The population in the area was growing quickly. In 1856 a new church, All Saints’, was built (the third church in the parish of Hendon).
Further extensions were added between 1878 and 84, and in 1940 the church was so badly damaged by fire that it had to be substantially rebuilt in 1952. In 1884 the Pyramid Light Works, a candle manufactory, was established, the first factory in the Hendon area.
The opening of Child’s Hill Railway Station, now Cricklewood Station, in 1868 led to an increase in population, and the subsequent overcrowding reduced Child’s Hill into poverty, with cock-fighting, drunkenness, and vice.
Housing in 1903 was described as a disgrace to civilisation
and in 1914 Hendon Urban District Council built its first council estate, with 50 houses.
In 1901 the land between Child’s Hill and Golders Green to the north was still farmland, but with the motorbuses (1906), the tube at Golders Green (1907), the trams (1909), and finally The Hendon Way (1927) farmland succumbed to suburbia, and the distinction between Golders Green and Child’s Hill was blurred. For entertainment Child’s Hill had The Regal in the Finchley Road (1929), which was first a skating rink then a cinema then a bowling alley. In the early 1960s many of the small Victorian houses in the Mead and around the Castle Inn were demolished.
A district on both sides of the Hendon-Hampstead border, Childs Hill took its name from Richard le Child, who in 1312 held a customary house and 30 a., probably on the Hendon side. A similar estate was held at the same time by Richard Blakett, who gave his name to Blacketts well, which in 1632 was one of the boundary markers in the area and in 1801-2 was disputed in ownership. By the mid 18th century the Hampstead part of Childs Hill was divided in two by the road later called Platt’s Lane, which ran from West End and Fortune Green to the heath, Hampstead town, and Hendon. It was entirely occupied by two estates, both of which may have originated as land of the Templars. A farmhouse on the edge of the heath in the north part of the larger estate had apparently become detached from the farmland before 1811, when it was enlarged by Thomas Platt as a ’pleasing and unostentatious’ brick house set in well wooded grounds.
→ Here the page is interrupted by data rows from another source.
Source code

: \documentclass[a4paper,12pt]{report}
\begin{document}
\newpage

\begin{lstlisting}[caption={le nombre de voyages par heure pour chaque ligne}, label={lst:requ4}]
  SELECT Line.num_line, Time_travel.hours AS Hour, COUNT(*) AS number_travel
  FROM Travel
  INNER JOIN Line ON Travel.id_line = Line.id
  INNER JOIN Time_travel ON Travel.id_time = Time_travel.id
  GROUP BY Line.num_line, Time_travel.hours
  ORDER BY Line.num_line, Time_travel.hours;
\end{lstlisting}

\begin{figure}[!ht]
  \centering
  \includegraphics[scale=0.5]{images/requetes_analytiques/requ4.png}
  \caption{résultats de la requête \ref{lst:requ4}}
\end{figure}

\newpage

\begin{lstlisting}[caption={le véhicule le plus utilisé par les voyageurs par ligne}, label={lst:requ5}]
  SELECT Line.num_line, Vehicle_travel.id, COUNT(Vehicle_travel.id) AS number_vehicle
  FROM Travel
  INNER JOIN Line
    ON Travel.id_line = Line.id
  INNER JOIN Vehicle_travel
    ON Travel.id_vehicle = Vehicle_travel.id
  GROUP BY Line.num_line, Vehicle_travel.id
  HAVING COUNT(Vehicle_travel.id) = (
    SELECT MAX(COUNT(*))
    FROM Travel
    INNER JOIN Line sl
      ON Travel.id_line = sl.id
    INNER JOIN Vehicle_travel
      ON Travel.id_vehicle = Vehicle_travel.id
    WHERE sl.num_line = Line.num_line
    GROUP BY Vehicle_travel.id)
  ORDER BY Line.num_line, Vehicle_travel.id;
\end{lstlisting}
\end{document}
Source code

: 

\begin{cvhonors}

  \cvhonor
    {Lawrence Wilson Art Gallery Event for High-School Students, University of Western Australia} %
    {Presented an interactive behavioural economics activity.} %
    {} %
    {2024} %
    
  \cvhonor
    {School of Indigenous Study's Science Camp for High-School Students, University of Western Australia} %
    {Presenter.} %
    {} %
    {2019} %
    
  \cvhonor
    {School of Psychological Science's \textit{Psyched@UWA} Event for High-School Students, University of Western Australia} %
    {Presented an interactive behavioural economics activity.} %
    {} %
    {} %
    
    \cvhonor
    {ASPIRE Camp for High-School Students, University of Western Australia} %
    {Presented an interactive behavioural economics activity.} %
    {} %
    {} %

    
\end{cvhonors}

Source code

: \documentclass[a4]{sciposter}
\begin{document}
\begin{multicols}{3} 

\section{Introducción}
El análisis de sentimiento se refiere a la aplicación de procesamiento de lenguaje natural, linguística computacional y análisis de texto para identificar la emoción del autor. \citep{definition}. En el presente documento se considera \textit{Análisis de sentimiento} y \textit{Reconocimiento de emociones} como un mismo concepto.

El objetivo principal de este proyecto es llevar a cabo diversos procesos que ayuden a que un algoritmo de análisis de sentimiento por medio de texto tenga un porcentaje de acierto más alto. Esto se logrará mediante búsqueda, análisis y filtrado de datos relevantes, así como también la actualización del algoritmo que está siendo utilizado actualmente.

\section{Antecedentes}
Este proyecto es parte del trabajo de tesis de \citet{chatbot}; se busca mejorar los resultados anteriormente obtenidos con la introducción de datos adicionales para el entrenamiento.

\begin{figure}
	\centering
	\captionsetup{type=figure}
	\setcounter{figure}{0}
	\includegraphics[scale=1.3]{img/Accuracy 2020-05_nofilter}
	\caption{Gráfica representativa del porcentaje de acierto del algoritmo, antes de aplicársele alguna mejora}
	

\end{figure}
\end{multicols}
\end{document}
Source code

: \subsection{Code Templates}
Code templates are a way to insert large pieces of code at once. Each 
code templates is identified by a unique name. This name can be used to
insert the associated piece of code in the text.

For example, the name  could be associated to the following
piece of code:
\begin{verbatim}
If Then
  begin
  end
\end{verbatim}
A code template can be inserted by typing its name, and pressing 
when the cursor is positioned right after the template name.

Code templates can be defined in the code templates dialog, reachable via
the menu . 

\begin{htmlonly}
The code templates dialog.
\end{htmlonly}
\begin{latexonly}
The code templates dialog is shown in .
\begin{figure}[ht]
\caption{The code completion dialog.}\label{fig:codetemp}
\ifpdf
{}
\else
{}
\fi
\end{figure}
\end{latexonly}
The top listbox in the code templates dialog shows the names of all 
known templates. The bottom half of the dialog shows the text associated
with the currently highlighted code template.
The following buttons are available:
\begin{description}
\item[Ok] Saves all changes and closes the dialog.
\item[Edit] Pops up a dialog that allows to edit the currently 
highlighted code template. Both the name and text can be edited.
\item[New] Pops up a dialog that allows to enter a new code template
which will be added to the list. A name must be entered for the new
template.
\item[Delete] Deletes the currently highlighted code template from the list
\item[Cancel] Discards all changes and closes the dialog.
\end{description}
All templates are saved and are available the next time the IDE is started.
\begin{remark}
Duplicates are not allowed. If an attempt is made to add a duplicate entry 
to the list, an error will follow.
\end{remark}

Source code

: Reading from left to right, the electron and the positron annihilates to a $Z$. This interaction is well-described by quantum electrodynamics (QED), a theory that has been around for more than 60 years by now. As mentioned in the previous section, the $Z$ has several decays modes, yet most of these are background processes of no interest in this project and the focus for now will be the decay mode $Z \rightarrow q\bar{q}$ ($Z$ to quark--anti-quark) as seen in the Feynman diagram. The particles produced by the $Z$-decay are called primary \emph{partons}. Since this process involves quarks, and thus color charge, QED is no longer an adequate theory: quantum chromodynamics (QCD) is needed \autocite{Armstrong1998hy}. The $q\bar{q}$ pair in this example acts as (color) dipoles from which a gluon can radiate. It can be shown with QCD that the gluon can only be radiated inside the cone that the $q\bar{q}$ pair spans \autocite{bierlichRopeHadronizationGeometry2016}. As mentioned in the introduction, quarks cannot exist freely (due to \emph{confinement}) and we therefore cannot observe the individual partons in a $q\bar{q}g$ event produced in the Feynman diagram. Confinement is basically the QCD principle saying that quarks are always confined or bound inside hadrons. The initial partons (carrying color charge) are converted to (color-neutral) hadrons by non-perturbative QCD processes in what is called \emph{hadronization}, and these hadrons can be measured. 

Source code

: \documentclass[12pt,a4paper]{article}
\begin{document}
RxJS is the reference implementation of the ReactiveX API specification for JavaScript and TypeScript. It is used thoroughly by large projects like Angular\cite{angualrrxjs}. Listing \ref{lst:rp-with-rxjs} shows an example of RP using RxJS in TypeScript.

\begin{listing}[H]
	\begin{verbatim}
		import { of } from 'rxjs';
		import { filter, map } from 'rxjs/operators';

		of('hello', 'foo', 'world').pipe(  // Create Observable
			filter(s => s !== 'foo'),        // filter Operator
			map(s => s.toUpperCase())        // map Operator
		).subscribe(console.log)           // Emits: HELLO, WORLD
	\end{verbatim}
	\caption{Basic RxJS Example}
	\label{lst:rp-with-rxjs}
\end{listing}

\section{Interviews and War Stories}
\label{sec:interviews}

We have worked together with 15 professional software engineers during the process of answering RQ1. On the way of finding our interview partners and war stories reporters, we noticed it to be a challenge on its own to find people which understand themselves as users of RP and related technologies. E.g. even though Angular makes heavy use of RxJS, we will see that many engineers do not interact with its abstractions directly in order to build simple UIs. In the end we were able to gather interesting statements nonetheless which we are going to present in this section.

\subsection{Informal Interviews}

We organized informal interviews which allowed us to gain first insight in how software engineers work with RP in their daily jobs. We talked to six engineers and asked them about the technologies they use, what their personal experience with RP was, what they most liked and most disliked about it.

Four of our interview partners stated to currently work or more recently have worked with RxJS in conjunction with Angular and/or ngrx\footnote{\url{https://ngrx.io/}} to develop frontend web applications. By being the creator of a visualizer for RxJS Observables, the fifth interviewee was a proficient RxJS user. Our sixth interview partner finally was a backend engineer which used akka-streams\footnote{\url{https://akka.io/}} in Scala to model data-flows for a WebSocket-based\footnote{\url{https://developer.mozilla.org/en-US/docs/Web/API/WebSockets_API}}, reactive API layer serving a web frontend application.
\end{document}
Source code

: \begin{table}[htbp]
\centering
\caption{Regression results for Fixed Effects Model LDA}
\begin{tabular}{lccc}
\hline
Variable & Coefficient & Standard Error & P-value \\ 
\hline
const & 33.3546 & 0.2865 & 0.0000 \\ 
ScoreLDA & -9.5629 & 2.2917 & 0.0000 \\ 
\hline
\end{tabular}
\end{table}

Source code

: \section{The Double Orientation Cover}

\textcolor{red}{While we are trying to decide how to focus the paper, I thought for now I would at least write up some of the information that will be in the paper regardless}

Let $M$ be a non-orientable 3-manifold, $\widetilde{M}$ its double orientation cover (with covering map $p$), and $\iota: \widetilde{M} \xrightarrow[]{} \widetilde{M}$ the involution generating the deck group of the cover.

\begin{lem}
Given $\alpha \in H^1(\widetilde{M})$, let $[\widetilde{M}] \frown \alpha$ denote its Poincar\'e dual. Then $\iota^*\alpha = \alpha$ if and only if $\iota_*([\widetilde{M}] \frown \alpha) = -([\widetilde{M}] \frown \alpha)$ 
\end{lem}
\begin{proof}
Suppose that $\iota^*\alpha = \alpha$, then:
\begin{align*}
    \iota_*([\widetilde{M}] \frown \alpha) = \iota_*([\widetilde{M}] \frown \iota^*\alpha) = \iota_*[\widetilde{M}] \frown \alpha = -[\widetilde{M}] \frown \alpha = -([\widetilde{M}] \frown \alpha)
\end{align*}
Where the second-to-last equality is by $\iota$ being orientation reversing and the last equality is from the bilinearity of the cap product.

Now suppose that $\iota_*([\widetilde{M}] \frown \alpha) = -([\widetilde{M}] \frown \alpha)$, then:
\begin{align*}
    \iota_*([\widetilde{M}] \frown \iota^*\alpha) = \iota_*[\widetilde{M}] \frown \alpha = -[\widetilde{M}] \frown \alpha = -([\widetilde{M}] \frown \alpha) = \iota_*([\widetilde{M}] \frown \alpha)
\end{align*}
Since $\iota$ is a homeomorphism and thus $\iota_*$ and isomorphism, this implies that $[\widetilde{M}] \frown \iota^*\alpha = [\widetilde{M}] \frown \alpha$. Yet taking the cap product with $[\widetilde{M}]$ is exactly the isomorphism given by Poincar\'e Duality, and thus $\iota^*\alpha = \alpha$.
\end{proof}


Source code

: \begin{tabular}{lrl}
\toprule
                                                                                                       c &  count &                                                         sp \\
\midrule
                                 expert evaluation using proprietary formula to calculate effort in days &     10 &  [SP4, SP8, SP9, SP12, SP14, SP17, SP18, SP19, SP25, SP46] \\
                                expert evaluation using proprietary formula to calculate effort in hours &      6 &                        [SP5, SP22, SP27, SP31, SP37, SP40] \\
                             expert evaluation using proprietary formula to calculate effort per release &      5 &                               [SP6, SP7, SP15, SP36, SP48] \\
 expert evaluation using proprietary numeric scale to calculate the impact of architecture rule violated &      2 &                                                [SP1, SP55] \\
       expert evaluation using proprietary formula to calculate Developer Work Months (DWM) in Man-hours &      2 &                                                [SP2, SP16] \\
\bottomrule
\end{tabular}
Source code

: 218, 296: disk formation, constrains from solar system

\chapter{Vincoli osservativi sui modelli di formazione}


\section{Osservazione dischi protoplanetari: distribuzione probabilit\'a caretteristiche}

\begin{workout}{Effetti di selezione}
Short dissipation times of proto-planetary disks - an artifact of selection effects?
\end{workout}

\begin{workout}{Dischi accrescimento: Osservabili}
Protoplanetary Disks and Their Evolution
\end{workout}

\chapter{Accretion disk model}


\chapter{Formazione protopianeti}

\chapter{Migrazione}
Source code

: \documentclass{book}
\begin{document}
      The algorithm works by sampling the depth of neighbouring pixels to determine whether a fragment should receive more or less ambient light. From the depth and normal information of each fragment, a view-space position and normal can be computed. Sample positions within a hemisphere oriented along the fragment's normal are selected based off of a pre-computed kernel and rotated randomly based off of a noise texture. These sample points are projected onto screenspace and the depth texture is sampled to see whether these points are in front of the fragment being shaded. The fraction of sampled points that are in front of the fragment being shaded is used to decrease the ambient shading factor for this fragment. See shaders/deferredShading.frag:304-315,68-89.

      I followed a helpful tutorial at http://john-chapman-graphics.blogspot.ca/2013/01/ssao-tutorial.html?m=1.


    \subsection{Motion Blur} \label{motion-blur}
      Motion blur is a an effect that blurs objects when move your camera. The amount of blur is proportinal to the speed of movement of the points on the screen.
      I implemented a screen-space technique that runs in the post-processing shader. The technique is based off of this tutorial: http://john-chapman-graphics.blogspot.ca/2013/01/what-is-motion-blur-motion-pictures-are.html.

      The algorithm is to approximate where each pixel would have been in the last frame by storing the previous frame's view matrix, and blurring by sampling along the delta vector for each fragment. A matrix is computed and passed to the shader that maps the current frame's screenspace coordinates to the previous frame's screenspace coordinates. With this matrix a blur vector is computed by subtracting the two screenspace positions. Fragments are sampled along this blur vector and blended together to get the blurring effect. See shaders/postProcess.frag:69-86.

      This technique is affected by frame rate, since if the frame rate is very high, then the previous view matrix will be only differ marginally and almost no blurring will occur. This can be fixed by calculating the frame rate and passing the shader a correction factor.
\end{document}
The arrival of the Finchley road lessened the area’s isolation. A house called Temple Park was built on the smaller Temples estate probably in the 1830s by Henry Weech Burgess, a prosperous Lancastrian. About the same time farm buildings were erected on Platt’s estate fronting Platt’s Lane. In 1843, on the western portion of Childs Hill estate, T. Howard built Kidderpore Hall, a stuccoed Greek revival house with a slightly projecting colonnade, side pediments, and a semicircular bay, for John Teil, an East India merchant with tanneries in the district of Calcutta from which the house took its name. The grounds became a private park and two lodges were added, one on the Finchley road in 1849, the other on Platt’s Lane in the late 1860s. On a field of Platt’s estate which jutted westward south of Teil’s estate, four houses fronting Finchley Road were built in the 1840s in the district called New West End. By 1870 the farm buildings at Platt’s Lane had been replaced by a house. Two cottages were built in Platt’s Lane by P. Bell of West End in 1875 and 13 houses, mostly by George Pritchard, between 1884 and 1886.
Some 9 and a half acres of Henry Weech Burgess’s estate had become a brickfield by 1864 and Temple Park had become the Anglo-French College by 1873. A few houses had been built in what became Burgess Hill by 1878 and in 1880 Weech Road was constructed between Fortune Green Road and Finchley Road on the portion of Teil’s estate purchased by the Burgesses in 1855. Four houses were built there in 1880 and another 12 in 1887 by A. R. Amer and Becket. In 1886 there was building at the AngloFrench college. In 1890 Kidderpore Hall was acquired by Westfield College, which made considerable additions to it in 1904-5, and the rest of the estate given over to the builders. Building, mostly of detached or semi-detached houses fronting Platt’s Lane, Finchley Road, Kidderpore Avenue, and Cecilia Road (later Kidderpore Gardens), was complete by 1913. C. F. A. Voysey designed Annesley Lodge, no. 8 Platt’s Lane, an L-shaped, roughcast house with sloping buttresses, ’astonishingly ahead of its date’, for his father in 1896 on the corner with Kidderpore Avenue. Next to no. 14 Kidderpore Avenue, built in 1901 by the artist George Swinstead, was St. Luke’s church, designed by Basil Champneys in 1898. At the southern end of the road was no. 4, built in 1900 in a highly decorated Tudor style.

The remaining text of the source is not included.